A team at the Us National Renewable Energy Laboratory (NREL) has broken the world record for solar cell efficiency. The new device reached nearly 40 percent, with the highest efficiency record of any type of solar cell under real-world conditions.

NREL has developed a new solar cell with an efficiency of nearly 40%, breaking a world record
Under the lighting condition of ordinary sun, the photovoltaic conversion efficiency of the solar cell reaches 39.5%. That's a very important difference. Other experimental solar cells have efficiency as high as 47 percent, but that's in highly concentrated light. Measuring their efficiency in the light of "one sun" gives a better indication of how they perform in the real world.

The new solar cells beat the team's own record of 39.2 percent set in 2020. By comparison, the efficiency of commonly used silicon and emerging peroxide solar cells tops out at about 25 percent, and the tandem solar cells combining the two materials approach 30 percent.

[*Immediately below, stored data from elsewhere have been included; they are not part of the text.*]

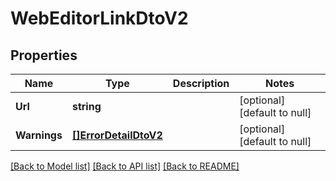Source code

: # WebEditorLinkDtoV2

## Properties
Name | Type | Description | Notes
------------ | ------------- | ------------- | -------------
**Url** | **string** |  | [optional] [default to null]
**Warnings** | [**[]ErrorDetailDtoV2**](ErrorDetailDtoV2.md) |  | [optional] [default to null]

[[Back to Model list]](../README.md#documentation-for-models) [[Back to API list]](../README.md#documentation-for-api-endpoints) [[Back to README]](../README.md)


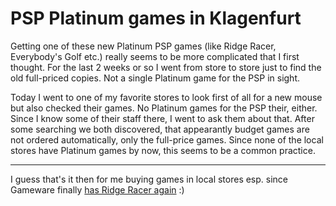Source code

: # PSP Platinum games in Klagenfurt

Getting one of these new Platinum PSP games (like Ridge Racer, Everybody's Golf etc.) really seems to be more complicated that I first thought. For the last 2 weeks or so I went from store to store just to find the old full-priced copies. Not a single Platinum game for the PSP in sight.

Today I went to one of my favorite stores to look first of all for a new mouse but also checked their games. No Platinum games for the PSP their, either. Since I know some of their staff there, I went to ask them about that. After some searching we both discovered, that appearantly budget games are not ordered automatically, only the full-price games. Since none of the local stores have Platinum games by now, this seems to be a common practice.

-------------------------------



I guess that's it then for me buying games in local stores esp. since Gameware finally [has Ridge Racer again](http://www2.gameware.at/info/space/Ridge+Racer+Platinum) :)
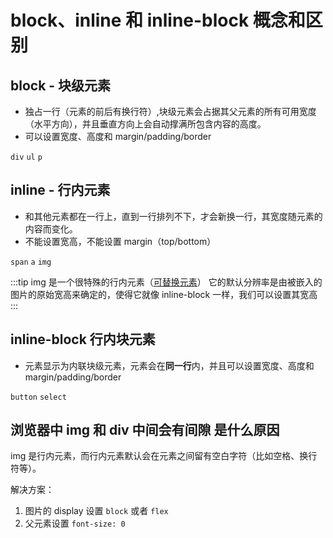 # block、inline 和 inline-block 概念和区别

## block - 块级元素

- 独占一行（元素的前后有换行符）,块级元素会占据其父元素的所有可用宽度（水平方向），并且垂直方向上会自动撑满所包含内容的高度。
- 可以设置宽度、高度和 margin/padding/border

`div` `ul` `p`

## inline - 行内元素

- 和其他元素都在一行上，直到一行排列不下，才会新换一行，其宽度随元素的内容而变化。
- 不能设置宽高，不能设置 margin（top/bottom）

`span` `a` `img`

:::tip
img 是一个很特殊的行内元素（[可替换元素](https://developer.mozilla.org/zh-CN/docs/Web/HTML/Element/img)）
它的默认分辨率是由被嵌入的图片的原始宽高来确定的，使得它就像 inline-block 一样，我们可以设置其宽高
:::

## inline-block 行内块元素

- 元素显示为内联块级元素，元素会在**同一行**内，并且可以设置宽度、高度和 margin/padding/border

`button` `select`

## 浏览器中 img 和 div 中间会有间隙 是什么原因

img 是行内元素，而行内元素默认会在元素之间留有空白字符（比如空格、换行符等）。

解决方案：

1. 图片的 display 设置 `block` 或者 `flex`
2. 父元素设置 `font-size: 0`
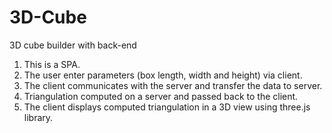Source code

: # 3D-Cube
3D cube builder with back-end

1. This is a SPA.
2. The user enter parameters (box length, width and height) via client.
3. The client communicates with the server and transfer the data to server.
4. Triangulation computed on a server and passed back to the client.
5. The client displays computed triangulation in a 3D view using three.js library.
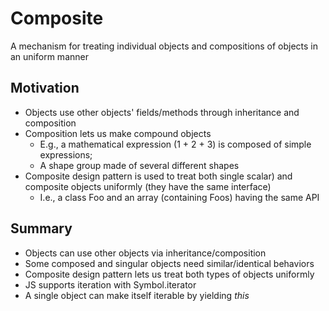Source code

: # Composite
A mechanism for treating individual objects and compositions of objects in an uniform manner

## Motivation
- Objects use other objects' fields/methods through inheritance and composition
- Composition lets us make compound objects
  - E.g., a mathematical expression (1 + 2 + 3) is composed of simple expressions;
  - A shape group made of several different shapes
- Composite design pattern is used to treat both single scalar) and composite objects uniformly (they have the same interface)
  - I.e., a class Foo and an array (containing Foos) having the same API

## Summary
- Objects can use other objects via inheritance/composition
- Some composed and singular objects need similar/identical behaviors
- Composite design pattern lets us treat both types of objects uniformly
- JS supports iteration with Symbol.iterator
- A single object can make itself iterable by yielding *this*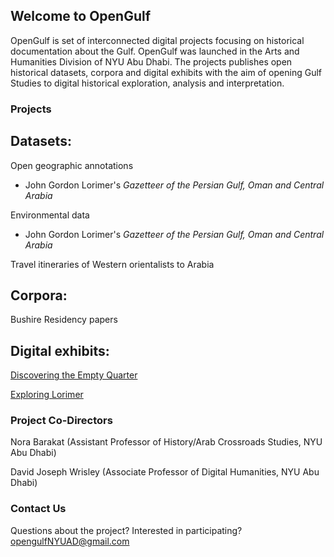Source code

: ## Welcome to OpenGulf

OpenGulf is set of interconnected digital projects focusing on historical documentation about the Gulf. OpenGulf was launched in the Arts and Humanities Division of NYU Abu Dhabi. The projects publishes open historical datasets, corpora and digital exhibits with the aim of opening Gulf Studies to digital historical exploration, analysis and interpretation. 

### Projects


## Datasets: 

Open geographic annotations 
- John Gordon Lorimer's _Gazetteer of the Persian Gulf, Oman and Central Arabia_

Environmental data 
- John Gordon Lorimer's _Gazetteer of the Persian Gulf, Oman and Central Arabia_

Travel itineraries of Western orientalists to Arabia 


## Corpora: 

Bushire Residency papers 


## Digital exhibits: 

[Discovering the Empty Quarter](http://djwrisley.hosting.nyu.edu/Philby/exhibits/show/eq/introduction)

[Exploring Lorimer](http://djwrisley.hosting.nyu.edu/lorimer/s/exploring/page/home)


### Project Co-Directors

Nora Barakat (Assistant Professor of History/Arab Crossroads Studies, NYU Abu Dhabi) 

David Joseph Wrisley (Associate Professor of Digital Humanities, NYU Abu Dhabi)


### Contact Us 

Questions about the project? Interested in participating? opengulfNYUAD@gmail.com
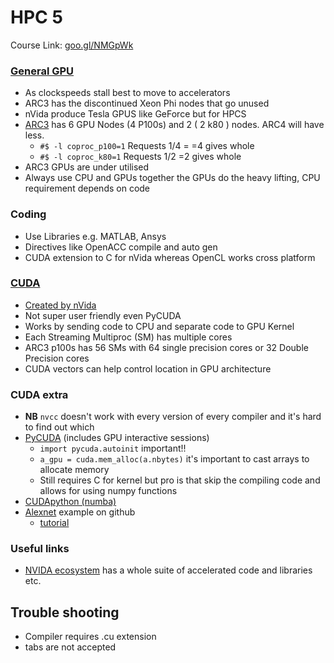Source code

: # HPC 5

Course Link: [goo.gl/NMGpWk](https://docs.google.com/presentation/d/1eIty3x3C57gxsrRLrzbY6iYoVQ397_h2Jn92ZttkKpQ/edit#slide=id.g2fcb30acec_0_0)

### [General GPU](https://docs.google.com/presentation/d/1ZOhz8HfvGn_va7sUvtn3x6W2f9lflZXgyoW_BTXx7-w/edit#slide=id.p11)
* As clockspeeds stall best to move to accelerators
* ARC3 has the discontinued Xeon Phi nodes that go unused
* nVida produce Tesla GPUS like GeForce but for HPCS
* [ARC3](https://arc.leeds.ac.uk/systems/arc3/) has 6 GPU Nodes (4 P100s) and 2 ( 2 k80 ) nodes. ARC4 will have less.
   * `#$ -l coproc_p100=1` Requests 1/4 =  =4 gives whole
   * `#$ -l coproc_k80=1` Requests 1/2 =2 gives whole
* ARC3 GPUs are under utilised
* Always use CPU and GPUs together the GPUs do the heavy lifting, CPU requirement depends on code

### Coding 
* Use Libraries e.g. MATLAB, Ansys
* Directives like OpenACC compile and auto gen
* CUDA extension to C for nVida whereas OpenCL works cross platform

### [CUDA](https://docs.google.com/presentation/d/1cBg-FuWYZhDrkk9tpBZRS5npjo3GTlfxx6Jv_hFXrhw/edit#slide=id.p6)
* [Created by nVida](http://supercomputingblog.com/cuda/what-is-cuda-an-introduction/)
* Not super user friendly even PyCUDA
* Works by sending code to CPU and separate code to GPU Kernel
* Each Streaming Multiproc (SM) has multiple cores
* ARC3 p100s has 56 SMs with 64 single precision cores  or 32 Double Precision cores
* CUDA vectors can help control location in GPU architecture

### CUDA extra
* **NB** `nvcc` doesn't work with every version of every compiler and it's hard to find out which
* [PyCUDA](https://docs.google.com/document/d/1Mprn4iicYpLifyL_id6dEABEs_50GhxCYZYRlxUXzq4/edit) (includes GPU interactive sessions) 
   * `import pycuda.autoinit` important!!
   * `a_gpu = cuda.mem_alloc(a.nbytes)` it's important to cast arrays to allocate memory
   * Still requires C for kernel but pro is that skip the compiling code and allows for using numpy functions
* [CUDApython (numba)](https://devblogs.nvidia.com/numba-python-cuda-acceleration/)
* [Alexnet](https://github.com/ykpengba/AlexNet-A-Practical-Implementation) example on github
   * [tutorial](https://medium.com/coinmonks/understand-alexnet-in-just-3-minutes-with-hands-on-code-using-tensorflow-925d1e2e2f82)

### Useful links
* [NVIDA ecosystem](https://developer.nvidia.com/tools-ecosystem) has a whole suite of accelerated code and libraries etc.

## Trouble shooting

* Compiler requires .cu extension
* tabs are not accepted
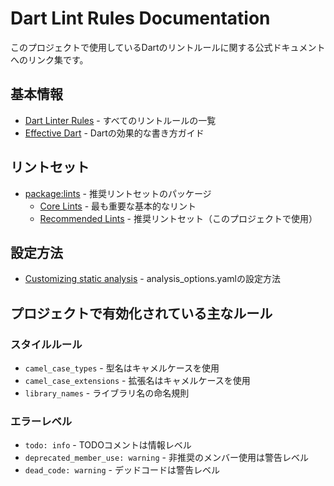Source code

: # Dart Lint Rules Documentation

このプロジェクトで使用しているDartのリントルールに関する公式ドキュメントへのリンク集です。

## 基本情報

- [Dart Linter Rules](https://dart.dev/tools/linter-rules) - すべてのリントルールの一覧
- [Effective Dart](https://dart.dev/effective-dart) - Dartの効果的な書き方ガイド

## リントセット

- [package:lints](https://pub.dev/packages/lints) - 推奨リントセットのパッケージ
  - [Core Lints](https://dart.dev/go/core-lints) - 最も重要な基本的なリント
  - [Recommended Lints](https://dart.dev/tools/linter-rules#recommended) - 推奨リントセット（このプロジェクトで使用）

## 設定方法

- [Customizing static analysis](https://dart.dev/guides/language/analysis-options) - analysis_options.yamlの設定方法

## プロジェクトで有効化されている主なルール

### スタイルルール
- `camel_case_types` - 型名はキャメルケースを使用
- `camel_case_extensions` - 拡張名はキャメルケースを使用
- `library_names` - ライブラリ名の命名規則

### エラーレベル
- `todo: info` - TODOコメントは情報レベル
- `deprecated_member_use: warning` - 非推奨のメンバー使用は警告レベル
- `dead_code: warning` - デッドコードは警告レベル
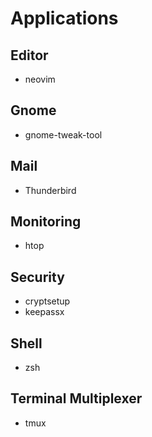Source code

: # Applications

## Editor
* neovim

## Gnome
* gnome-tweak-tool

## Mail
* Thunderbird

## Monitoring
* htop

## Security
* cryptsetup
* keepassx

## Shell
* zsh

## Terminal Multiplexer
* tmux
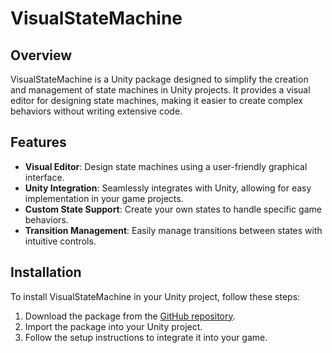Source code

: ﻿# VisualStateMachine

## Overview
VisualStateMachine is a Unity package designed to simplify the creation and management of state machines in Unity projects. It provides a visual editor for designing state machines, making it easier to create complex behaviors without writing extensive code.

## Features
- **Visual Editor**: Design state machines using a user-friendly graphical interface.
- **Unity Integration**: Seamlessly integrates with Unity, allowing for easy implementation in your game projects.
- **Custom State Support**: Create your own states to handle specific game behaviors.
- **Transition Management**: Easily manage transitions between states with intuitive controls.

## Installation
To install VisualStateMachine in your Unity project, follow these steps:
1. Download the package from the [GitHub repository](https://github.com/PaulNonatomic/VisualStateMachine).
2. Import the package into your Unity project.
3. Follow the setup instructions to integrate it into your game.
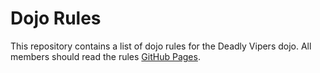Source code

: Dojo Rules
==========

This repository contains a list of dojo rules for the Deadly Vipers dojo.
All members should read the rules [GitHub Pages]("https://github.com/deadlyvipers").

NREL has developed new solar cells with an efficiency of nearly 40%

NREL's solar cells are also being tested for performance in space if it is used to power satellites and other spacecraft. Under these conditions, it achieved a respectable 34.2 percent efficiency.

The new solar cell is based on a cell structure called IMM (Inverted Metamorphic multijunction) and consists of three "junctions," components that generate an electric current to light. Each of these knots is made of a different material -- in this case, gallium phosphide at the top, gallium arsenide in the middle, and indium arsenide at the bottom. The three materials specialize in different wavelengths of light, allowing the solar cell as a whole to capture more energy from the entire spectrum.

Another important reason for the new record was the construction of an intermediate layer with a "quantum Wells". Essentially, by sandwiching a conductive layer between two other materials with a wider gap, electrons are confined to two dimensions, which allows the material to capture more light. The middle layer of the solar cell contains up to 300 quantum Wells, taking overall efficiency to new heights.

The breakthrough could be important for solar cell technology, but the team says making this type of cell is still quite expensive. Further work will be needed to reduce these costs and open up new applications.